Non appena poi la mamma portava a casa i libri di testo, subito mi mettevo a leggerli.

In pochi giorni la lettura era terminata e nuovamente mi trovavo ad aver già svolto, anche se parzialmente, il lavoro che in classe sarebbe andato avanti un passo alla volta.

Ero sempre “sfasata”, rispetto agli altri.

Nella mia vita, però, non c’era solo lo studio. Avevo le mie amiche del cuore ed amavo molto trascorrere con loro la ricreazione a chiacchierare e a giocare in giardino.

Ero sempre disponibile ad aiutare i compagni  nei compiti, suggerivo le risposte giuste a quelli in difficoltà, quando arrivavo a scuola, la mattina presto, “passavo” i compiti a chi non li avesse svolti.

Per stimolare il mio senso di collaborazione, la maestra, per un periodo abbastanza lungo, affidò alle mie cure una compagna che aveva enormi difficoltà: proveniva da una famiglia poverissima e faticava a seguire il lavoro di classe. Fu la mia prima alunna, in un certo senso.

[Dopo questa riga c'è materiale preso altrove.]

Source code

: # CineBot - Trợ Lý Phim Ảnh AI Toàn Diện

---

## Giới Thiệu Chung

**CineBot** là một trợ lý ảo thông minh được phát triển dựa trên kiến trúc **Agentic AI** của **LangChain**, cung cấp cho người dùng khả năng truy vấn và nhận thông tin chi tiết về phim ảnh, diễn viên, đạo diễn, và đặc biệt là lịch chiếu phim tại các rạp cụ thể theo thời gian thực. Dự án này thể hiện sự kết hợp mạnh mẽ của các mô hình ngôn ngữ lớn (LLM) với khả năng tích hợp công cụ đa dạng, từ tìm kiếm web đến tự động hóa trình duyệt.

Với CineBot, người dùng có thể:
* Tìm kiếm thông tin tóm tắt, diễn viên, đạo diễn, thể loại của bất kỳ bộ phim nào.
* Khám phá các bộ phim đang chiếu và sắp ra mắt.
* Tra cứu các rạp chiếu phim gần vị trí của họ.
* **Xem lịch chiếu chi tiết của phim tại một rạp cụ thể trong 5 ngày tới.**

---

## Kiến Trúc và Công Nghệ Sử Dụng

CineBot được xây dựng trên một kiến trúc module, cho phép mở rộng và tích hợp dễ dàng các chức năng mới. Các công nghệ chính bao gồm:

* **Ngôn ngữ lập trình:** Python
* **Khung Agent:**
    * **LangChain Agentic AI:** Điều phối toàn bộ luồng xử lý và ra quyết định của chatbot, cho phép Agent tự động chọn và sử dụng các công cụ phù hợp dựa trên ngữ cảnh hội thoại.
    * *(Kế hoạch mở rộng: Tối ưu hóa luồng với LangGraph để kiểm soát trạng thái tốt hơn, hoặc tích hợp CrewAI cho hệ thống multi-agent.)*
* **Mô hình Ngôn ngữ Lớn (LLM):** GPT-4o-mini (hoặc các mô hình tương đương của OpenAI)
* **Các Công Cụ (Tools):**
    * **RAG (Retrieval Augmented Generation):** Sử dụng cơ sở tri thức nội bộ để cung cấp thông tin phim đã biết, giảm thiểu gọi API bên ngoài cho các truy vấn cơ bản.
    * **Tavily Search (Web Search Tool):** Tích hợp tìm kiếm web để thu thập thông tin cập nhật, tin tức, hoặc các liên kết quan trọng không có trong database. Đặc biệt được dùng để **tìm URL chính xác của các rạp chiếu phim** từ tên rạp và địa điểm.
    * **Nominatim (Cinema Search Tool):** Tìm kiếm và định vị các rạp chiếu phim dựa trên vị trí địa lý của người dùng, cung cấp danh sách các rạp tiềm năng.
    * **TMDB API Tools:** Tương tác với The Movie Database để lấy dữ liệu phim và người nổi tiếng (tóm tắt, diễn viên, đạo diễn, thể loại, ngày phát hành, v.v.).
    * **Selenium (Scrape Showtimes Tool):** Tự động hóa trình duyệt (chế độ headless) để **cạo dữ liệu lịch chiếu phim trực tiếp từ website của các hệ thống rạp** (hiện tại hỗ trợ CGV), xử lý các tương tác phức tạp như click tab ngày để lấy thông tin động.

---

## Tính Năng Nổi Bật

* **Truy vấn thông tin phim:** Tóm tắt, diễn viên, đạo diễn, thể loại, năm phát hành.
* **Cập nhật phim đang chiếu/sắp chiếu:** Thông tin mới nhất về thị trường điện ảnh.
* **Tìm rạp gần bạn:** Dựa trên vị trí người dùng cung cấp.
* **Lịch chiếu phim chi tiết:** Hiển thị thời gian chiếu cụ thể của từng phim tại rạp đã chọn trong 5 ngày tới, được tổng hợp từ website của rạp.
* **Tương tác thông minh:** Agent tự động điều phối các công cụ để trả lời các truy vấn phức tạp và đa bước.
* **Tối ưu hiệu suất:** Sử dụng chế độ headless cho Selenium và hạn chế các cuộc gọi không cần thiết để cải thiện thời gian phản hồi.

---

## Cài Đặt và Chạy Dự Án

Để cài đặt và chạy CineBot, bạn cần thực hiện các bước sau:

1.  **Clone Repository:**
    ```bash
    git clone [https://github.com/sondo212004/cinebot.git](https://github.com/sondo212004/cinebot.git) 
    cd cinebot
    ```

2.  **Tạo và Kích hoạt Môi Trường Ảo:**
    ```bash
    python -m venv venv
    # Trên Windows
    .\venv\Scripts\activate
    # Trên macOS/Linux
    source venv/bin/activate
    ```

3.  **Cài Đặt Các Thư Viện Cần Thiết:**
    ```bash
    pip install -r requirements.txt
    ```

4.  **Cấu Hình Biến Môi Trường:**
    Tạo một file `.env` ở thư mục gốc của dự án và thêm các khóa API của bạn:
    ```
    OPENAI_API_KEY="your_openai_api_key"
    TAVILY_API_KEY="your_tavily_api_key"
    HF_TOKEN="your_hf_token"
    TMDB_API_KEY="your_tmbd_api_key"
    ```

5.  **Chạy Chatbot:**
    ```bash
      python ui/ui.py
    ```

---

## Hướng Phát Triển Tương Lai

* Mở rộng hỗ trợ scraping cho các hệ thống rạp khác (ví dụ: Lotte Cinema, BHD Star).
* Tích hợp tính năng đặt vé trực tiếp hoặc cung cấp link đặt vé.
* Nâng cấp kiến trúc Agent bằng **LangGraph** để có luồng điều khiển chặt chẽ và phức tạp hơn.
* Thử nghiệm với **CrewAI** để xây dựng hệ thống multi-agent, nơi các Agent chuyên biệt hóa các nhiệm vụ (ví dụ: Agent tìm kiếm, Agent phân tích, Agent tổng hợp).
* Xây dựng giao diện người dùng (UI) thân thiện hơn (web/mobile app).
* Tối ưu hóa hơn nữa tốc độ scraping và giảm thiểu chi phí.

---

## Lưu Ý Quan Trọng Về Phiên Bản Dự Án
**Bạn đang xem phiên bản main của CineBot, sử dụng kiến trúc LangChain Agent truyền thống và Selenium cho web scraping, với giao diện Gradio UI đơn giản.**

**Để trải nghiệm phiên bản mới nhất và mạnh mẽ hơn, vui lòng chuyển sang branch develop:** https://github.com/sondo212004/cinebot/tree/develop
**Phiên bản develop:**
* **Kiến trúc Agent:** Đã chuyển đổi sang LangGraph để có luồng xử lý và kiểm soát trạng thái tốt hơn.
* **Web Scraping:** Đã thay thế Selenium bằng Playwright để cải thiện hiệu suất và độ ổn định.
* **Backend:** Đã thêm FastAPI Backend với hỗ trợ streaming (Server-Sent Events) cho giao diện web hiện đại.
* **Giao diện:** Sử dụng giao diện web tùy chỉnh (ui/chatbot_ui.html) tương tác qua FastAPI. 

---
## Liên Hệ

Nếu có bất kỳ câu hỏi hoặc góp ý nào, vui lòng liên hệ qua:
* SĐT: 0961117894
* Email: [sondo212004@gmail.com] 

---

Presi molto sul serio questo compito, anche se, a dire la verità, quella bambina non riscuoteva la mia simpatia, perché era svogliata e apatica.

Spesso non riusciva a capire le cose ed io perdevo la pazienza: come era possibile che non capisse ciò che le avevo appena spiegato?

I suoi problemi con la matematica erano tremendi e non riuscivo a comprendere come non le entrassero in testa cose che a me parevano davvero banali.

Mi guardava con i suoi occhi acquosi, bovini, tirando su con il naso, da cui pendevano eternamente dei moccoli, che io trovavo detestabili. Me li sognavo anche di notte. Ho capito allora, per la prima volta, che insegnare non è sempre facile e divertente, che a volte si ha a che fare con persone che non ci piacciono, con le quali dobbiamo entrare in relazione, semplicemente perché è necessario farlo.